• [EXERCISE OBJECTIVE]: For this listing, the lines between the one holding "happening, *I never" and the one holding "Needless to say, I", inclusive, must be set down exactly.

• [SUPPLIED DATA]:
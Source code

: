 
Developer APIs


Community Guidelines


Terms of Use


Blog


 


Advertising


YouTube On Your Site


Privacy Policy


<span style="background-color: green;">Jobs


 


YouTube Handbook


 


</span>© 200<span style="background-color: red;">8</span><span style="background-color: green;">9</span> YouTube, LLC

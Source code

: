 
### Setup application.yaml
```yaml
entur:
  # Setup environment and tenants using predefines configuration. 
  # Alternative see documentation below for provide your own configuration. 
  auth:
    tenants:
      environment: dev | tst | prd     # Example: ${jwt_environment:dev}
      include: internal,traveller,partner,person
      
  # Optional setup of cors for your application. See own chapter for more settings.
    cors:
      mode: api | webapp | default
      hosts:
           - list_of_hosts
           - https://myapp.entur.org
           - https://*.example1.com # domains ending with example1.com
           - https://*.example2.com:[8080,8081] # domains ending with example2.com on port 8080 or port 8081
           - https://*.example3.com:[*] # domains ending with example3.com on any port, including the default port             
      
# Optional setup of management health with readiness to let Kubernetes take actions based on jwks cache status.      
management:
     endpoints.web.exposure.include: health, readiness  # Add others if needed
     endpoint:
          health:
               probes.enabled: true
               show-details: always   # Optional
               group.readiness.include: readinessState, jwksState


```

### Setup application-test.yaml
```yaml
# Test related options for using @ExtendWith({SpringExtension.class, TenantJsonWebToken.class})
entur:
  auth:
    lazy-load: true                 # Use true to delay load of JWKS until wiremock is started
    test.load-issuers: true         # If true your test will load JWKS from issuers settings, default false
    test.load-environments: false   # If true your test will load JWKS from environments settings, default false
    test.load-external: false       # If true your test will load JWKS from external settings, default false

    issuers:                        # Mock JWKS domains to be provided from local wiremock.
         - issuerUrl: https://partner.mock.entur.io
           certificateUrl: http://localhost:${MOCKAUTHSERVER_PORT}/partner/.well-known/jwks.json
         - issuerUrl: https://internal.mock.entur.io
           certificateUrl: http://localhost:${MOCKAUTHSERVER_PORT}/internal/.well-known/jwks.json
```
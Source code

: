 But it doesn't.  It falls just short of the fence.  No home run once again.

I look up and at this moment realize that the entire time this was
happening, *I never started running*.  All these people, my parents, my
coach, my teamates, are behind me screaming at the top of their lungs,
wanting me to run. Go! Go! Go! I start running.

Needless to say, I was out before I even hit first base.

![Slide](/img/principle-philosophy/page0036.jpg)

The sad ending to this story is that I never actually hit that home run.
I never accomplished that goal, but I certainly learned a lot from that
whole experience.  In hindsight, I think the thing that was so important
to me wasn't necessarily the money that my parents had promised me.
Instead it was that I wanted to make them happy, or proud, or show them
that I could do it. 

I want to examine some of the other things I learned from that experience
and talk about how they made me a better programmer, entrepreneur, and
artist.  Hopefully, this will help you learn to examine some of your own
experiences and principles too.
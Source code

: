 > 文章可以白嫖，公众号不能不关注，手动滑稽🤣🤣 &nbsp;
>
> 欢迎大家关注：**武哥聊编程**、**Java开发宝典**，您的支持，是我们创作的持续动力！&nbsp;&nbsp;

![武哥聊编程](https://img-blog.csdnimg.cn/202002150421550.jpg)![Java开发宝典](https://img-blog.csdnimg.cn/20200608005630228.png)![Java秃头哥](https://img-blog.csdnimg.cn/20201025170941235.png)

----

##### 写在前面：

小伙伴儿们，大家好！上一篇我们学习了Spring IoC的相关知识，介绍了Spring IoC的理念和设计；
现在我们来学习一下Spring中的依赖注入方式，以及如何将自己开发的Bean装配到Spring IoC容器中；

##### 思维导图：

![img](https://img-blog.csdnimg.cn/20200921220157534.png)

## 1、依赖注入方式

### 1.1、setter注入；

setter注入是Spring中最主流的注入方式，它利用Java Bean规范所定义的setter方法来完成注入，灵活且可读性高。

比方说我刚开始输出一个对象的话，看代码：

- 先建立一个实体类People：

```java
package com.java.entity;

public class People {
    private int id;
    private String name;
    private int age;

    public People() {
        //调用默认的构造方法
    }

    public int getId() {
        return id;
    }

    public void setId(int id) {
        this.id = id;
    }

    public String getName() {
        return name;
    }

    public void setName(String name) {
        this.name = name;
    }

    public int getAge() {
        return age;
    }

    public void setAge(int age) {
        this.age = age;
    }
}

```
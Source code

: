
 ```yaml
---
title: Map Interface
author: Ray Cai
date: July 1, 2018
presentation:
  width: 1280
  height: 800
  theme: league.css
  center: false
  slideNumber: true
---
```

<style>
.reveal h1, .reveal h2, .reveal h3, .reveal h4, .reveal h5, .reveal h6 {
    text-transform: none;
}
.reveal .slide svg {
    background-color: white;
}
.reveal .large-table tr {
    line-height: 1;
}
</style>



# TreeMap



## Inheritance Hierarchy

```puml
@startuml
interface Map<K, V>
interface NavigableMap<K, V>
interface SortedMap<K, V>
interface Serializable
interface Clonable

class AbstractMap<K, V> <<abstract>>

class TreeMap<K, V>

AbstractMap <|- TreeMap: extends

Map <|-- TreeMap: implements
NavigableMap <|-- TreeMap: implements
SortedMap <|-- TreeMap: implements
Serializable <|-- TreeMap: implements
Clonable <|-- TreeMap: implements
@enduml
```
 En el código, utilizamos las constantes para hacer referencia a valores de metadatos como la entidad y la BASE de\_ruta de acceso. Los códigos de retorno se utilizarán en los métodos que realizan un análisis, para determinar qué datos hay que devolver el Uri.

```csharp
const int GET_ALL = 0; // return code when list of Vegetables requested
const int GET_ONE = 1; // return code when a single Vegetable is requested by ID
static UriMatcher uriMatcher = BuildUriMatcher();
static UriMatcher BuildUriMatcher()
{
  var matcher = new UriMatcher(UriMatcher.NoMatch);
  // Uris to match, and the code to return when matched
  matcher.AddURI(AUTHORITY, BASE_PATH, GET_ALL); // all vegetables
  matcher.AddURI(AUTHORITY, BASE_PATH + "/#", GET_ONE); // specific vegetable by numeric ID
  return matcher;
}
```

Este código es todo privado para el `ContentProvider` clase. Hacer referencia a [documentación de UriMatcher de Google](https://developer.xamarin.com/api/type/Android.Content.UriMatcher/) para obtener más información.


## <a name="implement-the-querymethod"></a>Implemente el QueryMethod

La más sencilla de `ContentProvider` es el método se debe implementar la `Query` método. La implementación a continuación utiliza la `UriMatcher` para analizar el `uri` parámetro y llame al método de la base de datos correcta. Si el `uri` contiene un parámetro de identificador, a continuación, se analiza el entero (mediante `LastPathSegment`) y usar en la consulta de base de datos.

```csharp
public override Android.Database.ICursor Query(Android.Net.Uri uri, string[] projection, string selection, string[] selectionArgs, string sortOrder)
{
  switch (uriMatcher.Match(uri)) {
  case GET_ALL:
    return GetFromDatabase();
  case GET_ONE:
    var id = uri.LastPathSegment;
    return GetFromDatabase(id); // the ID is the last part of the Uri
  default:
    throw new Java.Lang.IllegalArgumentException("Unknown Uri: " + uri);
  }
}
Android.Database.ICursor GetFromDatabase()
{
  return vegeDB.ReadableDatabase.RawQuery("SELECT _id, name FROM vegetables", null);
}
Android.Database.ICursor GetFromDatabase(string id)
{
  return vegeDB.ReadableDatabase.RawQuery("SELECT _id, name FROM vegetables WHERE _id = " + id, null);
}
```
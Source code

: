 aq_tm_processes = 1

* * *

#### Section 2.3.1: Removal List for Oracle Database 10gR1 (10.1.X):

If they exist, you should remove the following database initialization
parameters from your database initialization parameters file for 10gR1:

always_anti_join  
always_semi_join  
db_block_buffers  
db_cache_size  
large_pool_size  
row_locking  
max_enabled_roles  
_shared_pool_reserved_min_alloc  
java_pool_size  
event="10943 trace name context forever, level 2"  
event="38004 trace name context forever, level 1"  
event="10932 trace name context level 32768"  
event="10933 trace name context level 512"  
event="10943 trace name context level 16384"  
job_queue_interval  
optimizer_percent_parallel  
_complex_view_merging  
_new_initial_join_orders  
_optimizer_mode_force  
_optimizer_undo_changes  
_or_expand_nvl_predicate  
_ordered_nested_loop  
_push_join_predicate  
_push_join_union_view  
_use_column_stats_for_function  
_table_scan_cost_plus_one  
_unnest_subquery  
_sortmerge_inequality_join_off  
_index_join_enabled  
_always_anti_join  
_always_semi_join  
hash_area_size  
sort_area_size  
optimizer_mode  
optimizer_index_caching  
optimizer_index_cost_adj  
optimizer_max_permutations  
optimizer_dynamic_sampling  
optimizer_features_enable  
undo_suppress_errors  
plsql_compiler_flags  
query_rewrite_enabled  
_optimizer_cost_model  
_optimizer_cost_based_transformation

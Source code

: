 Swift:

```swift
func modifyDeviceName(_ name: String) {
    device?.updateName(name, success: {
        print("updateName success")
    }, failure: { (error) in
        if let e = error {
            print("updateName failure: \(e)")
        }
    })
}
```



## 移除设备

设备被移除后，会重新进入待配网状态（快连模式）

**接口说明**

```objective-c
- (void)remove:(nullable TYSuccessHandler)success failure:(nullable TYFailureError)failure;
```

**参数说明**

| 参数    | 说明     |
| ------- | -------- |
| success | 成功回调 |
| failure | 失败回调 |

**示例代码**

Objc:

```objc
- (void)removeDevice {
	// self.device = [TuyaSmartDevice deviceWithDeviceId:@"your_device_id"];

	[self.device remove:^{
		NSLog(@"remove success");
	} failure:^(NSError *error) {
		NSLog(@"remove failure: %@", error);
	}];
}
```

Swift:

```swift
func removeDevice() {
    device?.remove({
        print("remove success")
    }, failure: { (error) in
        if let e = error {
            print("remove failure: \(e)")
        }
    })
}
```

• [ANSWER BOX]:
happening, *I never started running*.  All these people, my parents, my
coach, my teamates, are behind me screaming at the top of their lungs,
wanting me to run. Go! Go! Go! I start running.

Needless to say, I was out before I even hit first base.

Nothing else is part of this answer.